The negotiations on the limitation of strategic arms, which were concluded in two agreements SALT I and SALT II (with only the first ratified), marked a major change in the history of arms control negotiations. For the first time, in the relatively short history of nuclear weapons and negotiations over nuclear disarmament, the two major nuclear powers had agreed to put limits on the size of their nuclear strategic arms. However, the negotiations between the US and USSR were the easy part of the process. The more difficult part was the negotiations among the Americans. Through the study of a decade of negotiations on the limitation of strategic arms in the Cold War, this book examines the forces that either allowed US presidents and senior officials to pave a path toward a US arms limitation policy, or prevented them from doing so. Most importantly, the book discusses the meaning of these negotiations and agreements on the limitation of strategic arms, and seeks to identify the intention of the negotiators: Were they aiming at making the world a safer place? What was the purpose of the negotiations and agreements within US strategic thinking, both militarily and diplomatically?

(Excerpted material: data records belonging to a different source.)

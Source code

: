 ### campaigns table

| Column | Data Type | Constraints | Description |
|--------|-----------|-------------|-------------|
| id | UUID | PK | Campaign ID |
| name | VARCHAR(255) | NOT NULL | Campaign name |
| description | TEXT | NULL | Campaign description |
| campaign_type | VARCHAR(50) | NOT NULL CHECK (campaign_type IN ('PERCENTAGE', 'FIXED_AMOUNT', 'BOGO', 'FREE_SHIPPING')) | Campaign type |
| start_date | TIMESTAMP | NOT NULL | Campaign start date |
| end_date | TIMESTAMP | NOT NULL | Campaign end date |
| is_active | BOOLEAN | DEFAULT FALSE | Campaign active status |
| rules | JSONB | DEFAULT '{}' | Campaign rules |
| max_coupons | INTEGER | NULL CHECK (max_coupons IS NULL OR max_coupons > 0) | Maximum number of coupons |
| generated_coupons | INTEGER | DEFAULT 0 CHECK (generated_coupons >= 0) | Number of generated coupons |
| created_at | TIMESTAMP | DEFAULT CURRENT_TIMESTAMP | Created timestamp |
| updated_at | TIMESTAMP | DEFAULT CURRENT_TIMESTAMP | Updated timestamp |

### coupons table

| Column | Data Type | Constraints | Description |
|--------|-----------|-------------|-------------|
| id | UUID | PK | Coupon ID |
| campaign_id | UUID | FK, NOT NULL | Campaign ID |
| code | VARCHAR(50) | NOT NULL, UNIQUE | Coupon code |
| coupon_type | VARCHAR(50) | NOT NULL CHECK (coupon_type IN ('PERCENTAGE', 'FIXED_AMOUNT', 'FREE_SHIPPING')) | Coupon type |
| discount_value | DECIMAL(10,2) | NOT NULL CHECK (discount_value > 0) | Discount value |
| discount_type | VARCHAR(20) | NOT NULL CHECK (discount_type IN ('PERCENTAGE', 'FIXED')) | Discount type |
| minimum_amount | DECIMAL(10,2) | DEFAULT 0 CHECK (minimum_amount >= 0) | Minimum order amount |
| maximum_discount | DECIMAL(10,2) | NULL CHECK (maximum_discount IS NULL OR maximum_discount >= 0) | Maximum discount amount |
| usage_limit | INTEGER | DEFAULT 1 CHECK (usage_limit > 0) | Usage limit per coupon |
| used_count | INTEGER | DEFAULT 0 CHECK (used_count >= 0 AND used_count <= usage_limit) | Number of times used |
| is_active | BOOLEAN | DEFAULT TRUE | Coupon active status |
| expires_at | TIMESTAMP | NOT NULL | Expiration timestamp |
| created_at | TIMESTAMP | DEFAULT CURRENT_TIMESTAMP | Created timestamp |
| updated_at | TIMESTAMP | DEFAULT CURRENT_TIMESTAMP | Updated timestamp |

Were they aimed at improving relations with the Soviet Union, or only at enhancing the strategic balance as one component of the strategic nuclear deterrence between the two powers?

This book will be of much interest to students of Cold War history, arms control, US foreign policy and international relations in general.

David Tal is the Yossi Harel Chair in Modern Israel Studies at the University of Sussex, UK and author of The American Nuclear Disarmament Dilemma, 1945–1963 (2008) and War in Palestine 1948: Strategy and Diplomacy (2004).